■ **Exercise**:
Report the number of lines in the records below that contain the word "usando", and nothing more.

■ **Material for this exercise**:
━━━━

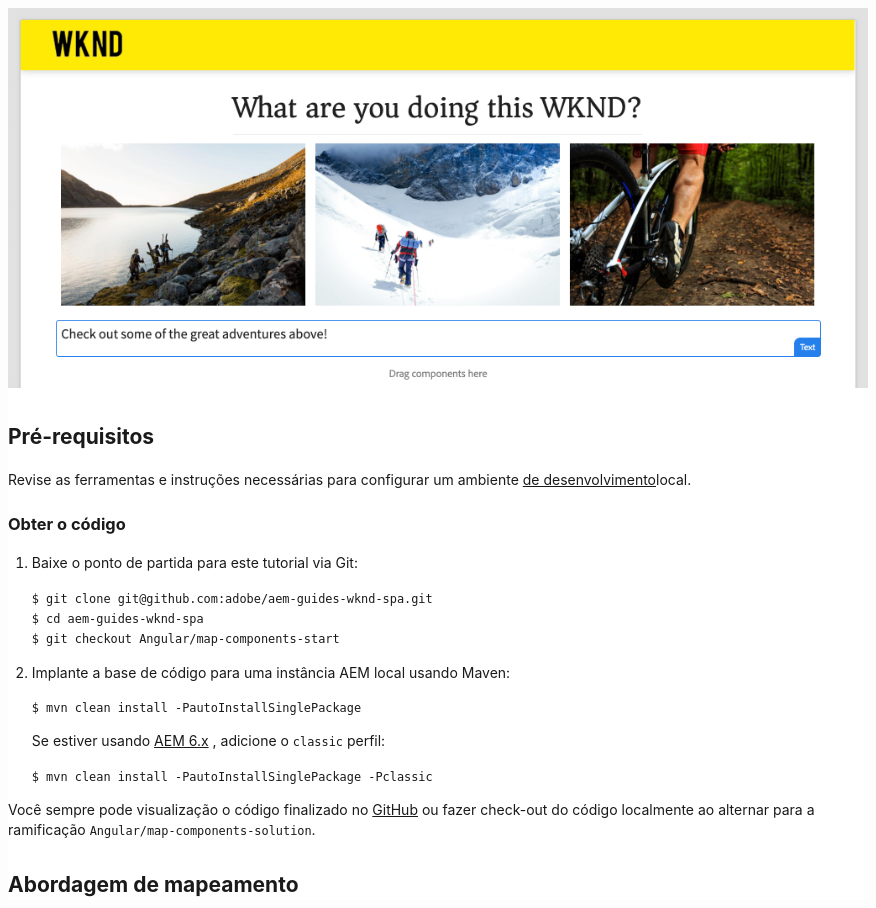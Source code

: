 ![Criação final de amostra de capítulo](./assets/map-components/final-page.png)

## Pré-requisitos

Revise as ferramentas e instruções necessárias para configurar um ambiente [de desenvolvimento](overview.md#local-dev-environment)local.

### Obter o código

1. Baixe o ponto de partida para este tutorial via Git:

   ```shell
   $ git clone git@github.com:adobe/aem-guides-wknd-spa.git
   $ cd aem-guides-wknd-spa
   $ git checkout Angular/map-components-start
   ```

2. Implante a base de código para uma instância AEM local usando Maven:

   ```shell
   $ mvn clean install -PautoInstallSinglePackage
   ```

   Se estiver usando [AEM 6.x](overview.md#compatibility) , adicione o `classic` perfil:

   ```shell
   $ mvn clean install -PautoInstallSinglePackage -Pclassic
   ```

Você sempre pode visualização o código finalizado no [GitHub](https://github.com/adobe/aem-guides-wknd-spa/tree/Angular/map-components-solution) ou fazer check-out do código localmente ao alternar para a ramificação `Angular/map-components-solution`.

## Abordagem de mapeamento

━━━━

■ **Exercise output**:
2